Most WiFi access points stay in one place, and use the same name, for years. So once you know where an access point is, you can pinpoint anyone who is currently within range of that access point. Free geolocation without the battery-sapping effort of GPS!

(The concept is sound. Just across the road from me is GREENWOOD_HOTEL, a school-turned-pub which has been there since 1863. It’s not going anywhere any time soon. Nor are its access points.)

The problem with Google’s WiFi map was how the company constructed it, and what happened next.

The story takes a fair bit of telling, so bear with me here:

* Google’s Street View cars collect WiFi access point information in bulk for geolocation purposes.

* In 2010, it emerged that Google had been accidentally sucking up your WiFi payload data at the same time as locating your access point.

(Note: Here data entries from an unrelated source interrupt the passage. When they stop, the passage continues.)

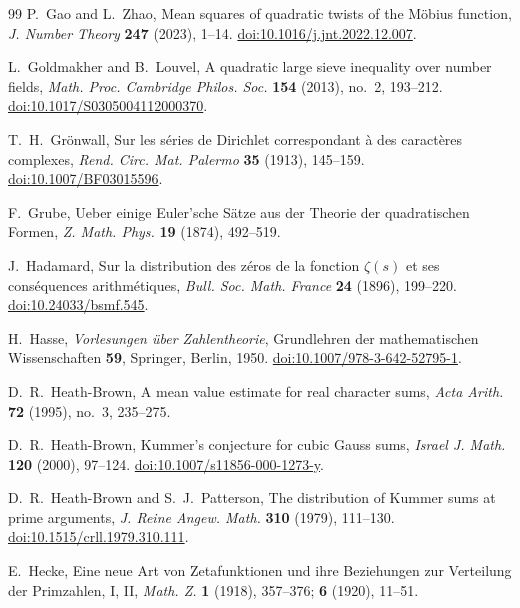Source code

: \documentclass[11pt,a4paper]{article}
\numberwithin{equation}{section}
\numberwithin{figure}{section}
\theoremstyle{definition}
\theoremstyle{remark}
\begin{document}
\begin{thebibliography}{99}
P.~Gao and L.~Zhao,
Mean squares of quadratic twists of the M\"obius function,
\emph{J. Number Theory} \textbf{247} (2023), 1--14.
\href{https://doi.org/10.1016/j.jnt.2022.12.007}
{doi:10.1016/j.jnt.2022.12.007}.

L.~Goldmakher and B.~Louvel,
A quadratic large sieve inequality over number fields,
\emph{Math. Proc. Cambridge Philos. Soc.} \textbf{154} (2013),
no.~2, 193--212.
\href{https://doi.org/10.1017/S0305004112000370}
{doi:10.1017/S0305004112000370}.

T.~H.~Gr\"onwall,
Sur les s\'eries de Dirichlet correspondant \`a des caract\`eres complexes,
\emph{Rend. Circ. Mat. Palermo} \textbf{35} (1913), 145--159.
\href{https://doi.org/10.1007/BF03015596}{doi:10.1007/BF03015596}.

F.~Grube,
Ueber einige Euler'sche S\"atze aus der Theorie der quadratischen Formen,
\emph{Z. Math. Phys.} \textbf{19} (1874), 492--519.

J.~Hadamard,
Sur la distribution des z\'eros de la fonction $\zeta(s)$ et ses
cons\'equences arithm\'etiques,
\emph{Bull. Soc. Math. France} \textbf{24} (1896), 199--220.
\href{https://doi.org/10.24033/bsmf.545}{doi:10.24033/bsmf.545}.

{\raggedright
H.~Hasse,
\emph{Vorlesungen \"uber Zahlentheorie},
Grundlehren der mathematischen Wissenschaften \textbf{59},
Springer, Berlin, 1950.
\href{https://doi.org/10.1007/978-3-642-52795-1}
{doi:10.1007/978-3-642-52795-1}.
\par}

D.~R.~Heath-Brown,
A mean value estimate for real character sums,
\emph{Acta Arith.} \textbf{72} (1995), no.~3, 235--275.

D.~R.~Heath-Brown,
Kummer's conjecture for cubic Gauss sums,
\emph{Israel J. Math.} \textbf{120} (2000), 97--124.
\href{https://doi.org/10.1007/s11856-000-1273-y}
{doi:10.1007/s11856-000-1273-y}.

D.~R.~Heath-Brown and S.~J.~Patterson,
The distribution of Kummer sums at prime arguments,
\emph{J. Reine Angew. Math.} \textbf{310} (1979), 111--130.
\href{https://doi.org/10.1515/crll.1979.310.111}
{doi:10.1515/crll.1979.310.111}.

E.~Hecke,
Eine neue Art von Zetafunktionen und ihre Beziehungen zur Verteilung
der Primzahlen, I, II,
\emph{Math. Z.} \textbf{1} (1918), 357--376;
\textbf{6} (1920), 11--51.


\end{thebibliography}
\end{document}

* Some Privacy Commissioners decided they didn’t like this and ordered Google to destroy the data at once to prevent its abuse.

* Some Privacy Commissioners decided they didn’t like this and ordered Google to retain the data for investigative purposes.

* Google denied it had collected payload data.

* Google changed its mind and decided that it had collected payload data.

* Australia dubbed it the “single greatest breach in the history of privacy,” but ironically found that local laws didn’t allow any action against Google.

* France fined Google EUR100,000 for not co-operating with the privacy office’s investigation.

* The FTC in the US fined Google US$25,000 after it asked for information five times but got no answer.

* Google then criticised itself by going public with redacted data from the FTC’s report to show that it had known about the collection for years.

* Google wrote to the Australian Privacy Commission to say that the data had been destroyed.

* Google changed its mind and wrote to the Australian Privacy Commission to say that it had found disks on which some of the data remained after all.

Quite a soap opera!

And it’s a soap opera which has just taken yet another turn. Timothy Pilgrim, the Australian Privacy Commissioner, has formally ordered the Mountain View behemoth that it now really must destroy any remaining Australian data.

“Unless,” Mr Pilgrim observes, in a moment of legalistic precision which we must assume will keep this saga running for a while yet, “there is a lawful purpose for its retention.”

Mr Pilgrim also rapped Google over the knuckles for its behaviour, saying:

I would add that I am concerned that the existence of these additional disks has come to light, particularly as Google had advised that the data was destroyed.

Take that, Google!

And in a gorgeously-worded understatement that is all the more powerful for its perfectly meaningful modesty, the Commissioner points out that:

Organisations that retain personal information that is no longer required could leave individuals at risk should it be misused.

The meta-irony here, of course, is that the information Google collected was never necessary in the first place. It only became necessary once it had come to everyone’s attention that it had been collected unnecessarily.

Oh, what a tangled web we weave, when wireless packets we receive.